Monday, August 3, 2009

Rapid Survey at Sanamavu RF on July 25/26 2009

A field survey of mammals, reptiles and birds in the Sanamavu Reserved Forest was carried out on July 25, 26, 2009, by a joint team of ANCF and KANS supported by a group of volunteer naturalists. This was the first field survey under the year long Hosur–Dharmapuri Biodiversity Survey (HDBS) Project. The survey covered a relatively isolated forest patch of Hosur Forest Division located on the north-eastern side, on either side of the National Highway 7.

On the first day [25th July 2009], the participants were given a brief presentation on the survey plan and methods by Dr. N. Baskaran & Dr Geetha Nayak from ANCF. At the end of the briefing, each team was provided with survey data sheets along with a document on the known mammals of the region to record the direct sightings. Instructions were given to photograph reptiles. Additionally, a copy of ‘The book of Indian Mammals (S.H.Prater) or Field Guide to Mammal (Vivek Menon) and The Book of Indian Reptiles (J.C. Daniel) were provided to each survey team.
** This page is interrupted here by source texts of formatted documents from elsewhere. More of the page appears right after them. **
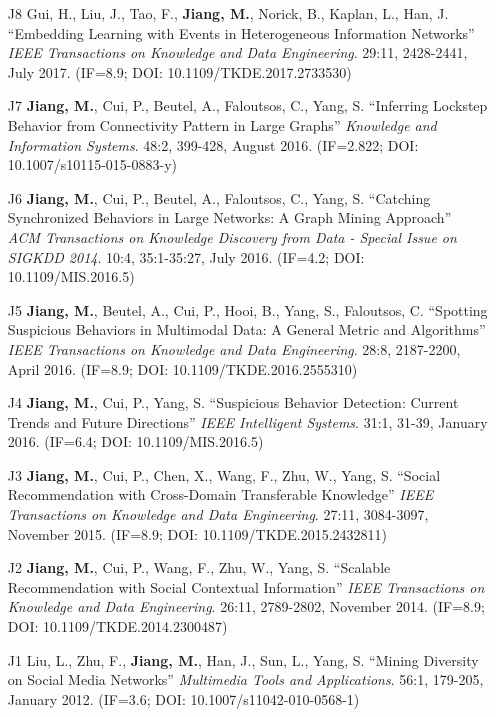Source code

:\documentclass[10pt]{article}
\newenvironment{myindentpar}[1]%
{\begin{list}{}%
         {\setlength{\leftmargin}{#1}}%
         \item[]%
}
{\end{list}}
\newcounter{list}
\begin{document}
\begin{myindentpar}{0.00cm}
\begin{enumerate}[leftmargin=.5cm]
\item[J8] Gui, H., Liu, J., Tao, F., \textbf{Jiang, M.}, Norick, B., Kaplan, L., Han, J. ``Embedding Learning with Events in Heterogeneous Information Networks'' \textit{IEEE Transactions on Knowledge and Data Engineering}. 29:11, 2428-2441, July 2017. (IF=8.9; DOI: 10.1109/TKDE.2017.2733530)

\item[J7] \textbf{Jiang, M.}, Cui, P., Beutel, A., Faloutsos, C., Yang, S. ``Inferring Lockstep Behavior from Connectivity Pattern in Large Graphs'' \textit{Knowledge and Information Systems}. 48:2, 399-428, August 2016. (IF=2.822; DOI: 10.1007/s10115-015-0883-y)

\item[J6] \textbf{Jiang, M.}, Cui, P., Beutel, A., Faloutsos, C., Yang, S. ``Catching Synchronized Behaviors in Large Networks: A Graph Mining Approach'' \textit{ACM Transactions on Knowledge Discovery from Data - Special Issue on SIGKDD 2014}. 10:4, 35:1-35:27, July 2016. (IF=4.2; DOI: 10.1109/MIS.2016.5)

\item[J5] \textbf{Jiang, M.}, Beutel, A., Cui, P., Hooi, B., Yang, S., Faloutsos, C. ``Spotting Suspicious Behaviors in Multimodal Data: A General Metric and Algorithms'' \textit{IEEE Transactions on Knowledge and Data Engineering}. 28:8, 2187-2200, April 2016. (IF=8.9; DOI: 10.1109/TKDE.2016.2555310)

\item[J4] \textbf{Jiang, M.}, Cui, P., Yang, S. ``Suspicious Behavior Detection: Current Trends and Future Directions'' \textit{IEEE Intelligent Systems}. 31:1, 31-39, January 2016. (IF=6.4; DOI: 10.1109/MIS.2016.5)

\item[J3] \textbf{Jiang, M.}, Cui, P., Chen, X., Wang, F., Zhu, W., Yang, S. ``Social Recommendation with Cross-Domain Transferable Knowledge'' \textit{IEEE Transactions on Knowledge and Data Engineering}. 27:11, 3084-3097, November 2015. (IF=8.9; DOI: 10.1109/TKDE.2015.2432811)

\item[J2] \textbf{Jiang, M.}, Cui, P., Wang, F., Zhu, W., Yang, S. ``Scalable Recommendation with Social Contextual Information'' \textit{IEEE Transactions on Knowledge and Data Engineering}. 26:11, 2789-2802, November 2014. (IF=8.9; DOI: 10.1109/TKDE.2014.2300487)

\item[J1] Liu, L., Zhu, F., \textbf{Jiang, M.}, Han, J., Sun, L., Yang, S. ``Mining Diversity on Social Media Networks'' \textit{Multimedia Tools and Applications}. 56:1, 179-205, January 2012. (IF=3.6; DOI: 10.1007/s11042-010-0568-1)


\end{enumerate}
\end{myindentpar}
\end{document}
Each team carried at least one digital camera to photograph direct wildlife sightings besides indirect evidences of target animals whenever possible.
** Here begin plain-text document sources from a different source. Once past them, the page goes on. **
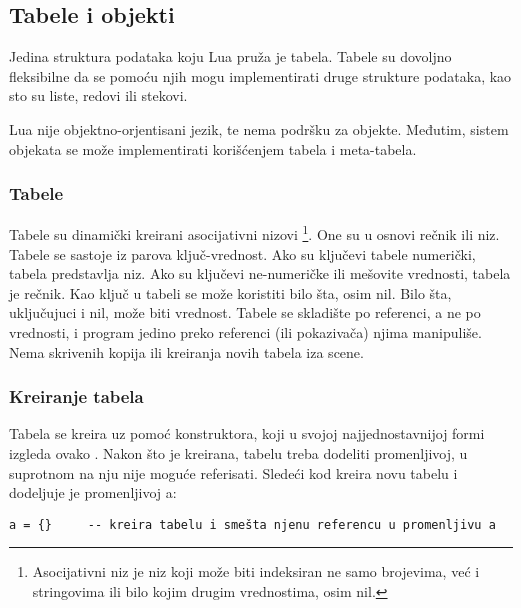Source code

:\documentclass[a4paper]{article}
\begin{document}
\subsection{Tabele i objekti}
Jedina struktura podataka koju Lua pruža je tabela. Tabele su dovoljno fleksibilne da se pomoću njih mogu implementirati druge strukture podataka, kao sto su liste, redovi ili stekovi.

Lua nije objektno-orjentisani jezik, te nema podršku za objekte. Međutim, sistem objekata se može implementirati korišćenjem tabela i meta-tabela.

\subsubsection{Tabele}
Tabele su dinamički kreirani asocijativni nizovi \footnote{Asocijativni niz je niz koji može biti indeksiran ne samo brojevima, već i stringovima ili bilo kojim drugim vrednostima, osim nil.}. One su u osnovi rečnik ili niz. Tabele se sastoje iz parova ključ-vrednost. Ako su ključevi tabele numerički, tabela predstavlja niz. Ako su ključevi ne-numeričke ili mešovite vrednosti, tabela je rečnik. Kao ključ u tabeli se može koristiti bilo šta, osim nil. Bilo šta, uključujuci i nil, može biti vrednost.
Tabele se skladište po referenci, a ne po vrednosti, i program jedino preko referenci (ili pokazivača) njima manipuliše. Nema skrivenih kopija ili kreiranja novih tabela iza scene.

\subsubsection{Kreiranje tabela}
Tabela se kreira uz pomoć konstruktora, koji u svojoj najjednostavnijoj formi izgleda ovako {}. Nakon što je kreirana, tabelu treba dodeliti promenljivoj, u suprotnom na nju nije moguće referisati. Sledeći kod kreira novu tabelu i dodeljuje je promenljivoj a:
\begin{verbatim}
a = {}     -- kreira tabelu i smešta njenu referencu u promenljivu a
\end{verbatim}
\end{document}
The survey planned to record the mammal and reptile species by (1) direct sighting, (2) indirect evidences such as the droppings, pug/hoof/pad marks and feeding signs and (3) interviews with local inhabitants using photographs to gather information on the presence of mammals and reptilian species in the region both at present and in the past.

Participants were divided into three teams with each team having 4–5 people. The area to be surveyed [Sanmavu RF forest patch on northern side of NH 7] was divided into three survey units, viz. (1) eastern, (2) central and (3) western units. Each survey team was to cover one survey unit traversing from the NH 7 (south) to the northern end of the RF patch and then back to NH 7 (south). On the second day [26th July 2009] the southern side of NH 7 in the Sanamavu Reserved Forest was surveyed with one team surveying the forest along the NH, the second team traversing from Sanamavu village to the northern part ending at the NH 7, and the third team moving from Sanamavu village toward the southern part.

Direct Sightings: The teams recorded only three species of mammals, namely Grey Mongoose (Herpestes edwardsii), three-striped palm squirrel (Funambulus palmarum) and black-naped hare or Indian Hare (Lepus nigricollis). Among reptiles, two species were recorded and these include Snake Skink and Rock Agama (Agama agama). The reptiles were also photographed and their identification will be confirmed by an ANCF herpetofauna specialist. A list of birds sighted during the survey was also compiled from the data sheets of each team.

Indirect evidences: Indirect evidences such as feeding signs of wild boar and scats of small carnivores (mongoose? and jackal?) were noted. Recording the presence of mammals from the indirect evidence was not a very productive exercise, since the teams did not have sufficient background materials such as photos/features for identification. Most of the volunteers still had to gain experience in identifying the indirect evidences of various species.

In this particular survey programme the forest department personnel were not able to participate owing to a sudden deployment of staff to tackle a problem elephant herd in the Oothangarai region.

The boarding arrangement for the entire programme was sponsored by KANS and lodging was provided by the Forest Department. Accommodations for the last programme was arranged at the Forest Research Centre located at NH 7, which is an unused bio-fuel extraction demo plant unit that does not have basic sanitary facilities.